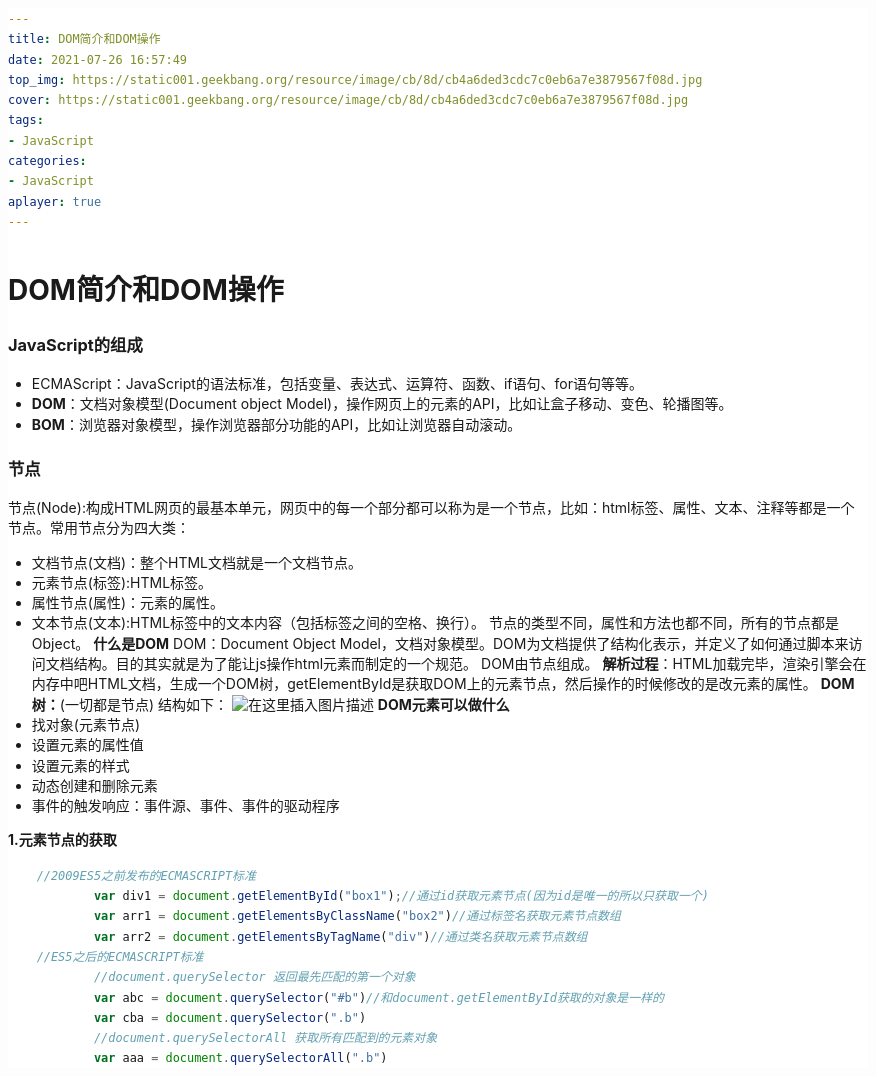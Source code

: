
 ```yaml
---
title: DOM简介和DOM操作
date: 2021-07-26 16:57:49
top_img: https://static001.geekbang.org/resource/image/cb/8d/cb4a6ded3cdc7c0eb6a7e3879567f08d.jpg
cover: https://static001.geekbang.org/resource/image/cb/8d/cb4a6ded3cdc7c0eb6a7e3879567f08d.jpg
tags:
- JavaScript
categories:
- JavaScript
aplayer: true
---
```


# DOM简介和DOM操作

### **JavaScript的组成**

- ECMAScript：JavaScript的语法标准，包括变量、表达式、运算符、函数、if语句、for语句等等。
- **DOM**：文档对象模型(Document object Model)，操作网页上的元素的API，比如让盒子移动、变色、轮播图等。
- **BOM**：浏览器对象模型，操作浏览器部分功能的API，比如让浏览器自动滚动。

### **节点**

节点(Node):构成HTML网页的最基本单元，网页中的每一个部分都可以称为是一个节点，比如：html标签、属性、文本、注释等都是一个节点。常用节点分为四大类：

- 文档节点(文档)：整个HTML文档就是一个文档节点。
- 元素节点(标签):HTML标签。
- 属性节点(属性)：元素的属性。
- 文本节点(文本):HTML标签中的文本内容（包括标签之间的空格、换行）。
  节点的类型不同，属性和方法也都不同，所有的节点都是Object。
  **什么是DOM**
  DOM：Document Object Model，文档对象模型。DOM为文档提供了结构化表示，并定义了如何通过脚本来访问文档结构。目的其实就是为了能让js操作html元素而制定的一个规范。
  DOM由节点组成。
  **解析过程**：HTML加载完毕，渲染引擎会在内存中吧HTML文档，生成一个DOM树，getElementById是获取DOM上的元素节点，然后操作的时候修改的是改元素的属性。
  **DOM树：**(一切都是节点)
  结构如下：
  ![在这里插入图片描述](https://img-blog.csdnimg.cn/20200831232426959.png?x-oss-process=image/watermark,type_ZmFuZ3poZW5naGVpdGk,shadow_10,text_aHR0cHM6Ly9ibG9nLmNzZG4ubmV0L0Fpb2xpbXA=,size_16,color_FFFFFF,t_70#pic_center)
  **DOM元素可以做什么**
- 找对象(元素节点)
- 设置元素的属性值
- 设置元素的样式
- 动态创建和删除元素
- 事件的触发响应：事件源、事件、事件的驱动程序

**1.元素节点的获取**

```javascript
    //2009ES5之前发布的ECMASCRIPT标准
			var div1 = document.getElementById("box1");//通过id获取元素节点(因为id是唯一的所以只获取一个)
			var arr1 = document.getElementsByClassName("box2")//通过标签名获取元素节点数组
			var arr2 = document.getElementsByTagName("div")//通过类名获取元素节点数组
    //ES5之后的ECMASCRIPT标准
			//document.querySelector 返回最先匹配的第一个对象
			var abc = document.querySelector("#b")//和document.getElementById获取的对象是一样的
			var cba = document.querySelector(".b")
			//document.querySelectorAll 获取所有匹配到的元素对象
			var aaa = document.querySelectorAll(".b")
```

### ACTIVITY
Please restate each entry exactly, but drop any picture it holds.

### EXERCISE SOLUTION
Source code

:
 ```yaml
---
title: DOM简介和DOM操作
date: 2021-07-26 16:57:49
top_img: https://static001.geekbang.org/resource/image/cb/8d/cb4a6ded3cdc7c0eb6a7e3879567f08d.jpg
cover: https://static001.geekbang.org/resource/image/cb/8d/cb4a6ded3cdc7c0eb6a7e3879567f08d.jpg
tags:
- JavaScript
categories:
- JavaScript
aplayer: true
---
```


# DOM简介和DOM操作

### **JavaScript的组成**

- ECMAScript：JavaScript的语法标准，包括变量、表达式、运算符、函数、if语句、for语句等等。
- **DOM**：文档对象模型(Document object Model)，操作网页上的元素的API，比如让盒子移动、变色、轮播图等。
- **BOM**：浏览器对象模型，操作浏览器部分功能的API，比如让浏览器自动滚动。

### **节点**

节点(Node):构成HTML网页的最基本单元，网页中的每一个部分都可以称为是一个节点，比如：html标签、属性、文本、注释等都是一个节点。常用节点分为四大类：

- 文档节点(文档)：整个HTML文档就是一个文档节点。
- 元素节点(标签):HTML标签。
- 属性节点(属性)：元素的属性。
- 文本节点(文本):HTML标签中的文本内容（包括标签之间的空格、换行）。
  节点的类型不同，属性和方法也都不同，所有的节点都是Object。
  **什么是DOM**
  DOM：Document Object Model，文档对象模型。DOM为文档提供了结构化表示，并定义了如何通过脚本来访问文档结构。目的其实就是为了能让js操作html元素而制定的一个规范。
  DOM由节点组成。
  **解析过程**：HTML加载完毕，渲染引擎会在内存中吧HTML文档，生成一个DOM树，getElementById是获取DOM上的元素节点，然后操作的时候修改的是改元素的属性。
  **DOM树：**(一切都是节点)
  结构如下：
  ![在这里插入图片描述](https://img-blog.csdnimg.cn/20200831232426959.png?x-oss-process=image/watermark,type_ZmFuZ3poZW5naGVpdGk,shadow_10,text_aHR0cHM6Ly9ibG9nLmNzZG4ubmV0L0Fpb2xpbXA=,size_16,color_FFFFFF,t_70#pic_center)
  **DOM元素可以做什么**
- 找对象(元素节点)
- 设置元素的属性值
- 设置元素的样式
- 动态创建和删除元素
- 事件的触发响应：事件源、事件、事件的驱动程序

**1.元素节点的获取**

```javascript
    //2009ES5之前发布的ECMASCRIPT标准
			var div1 = document.getElementById("box1");//通过id获取元素节点(因为id是唯一的所以只获取一个)
			var arr1 = document.getElementsByClassName("box2")//通过标签名获取元素节点数组
			var arr2 = document.getElementsByTagName("div")//通过类名获取元素节点数组
    //ES5之后的ECMASCRIPT标准
			//document.querySelector 返回最先匹配的第一个对象
			var abc = document.querySelector("#b")//和document.getElementById获取的对象是一样的
			var cba = document.querySelector(".b")
			//document.querySelectorAll 获取所有匹配到的元素对象
			var aaa = document.querySelectorAll(".b")
```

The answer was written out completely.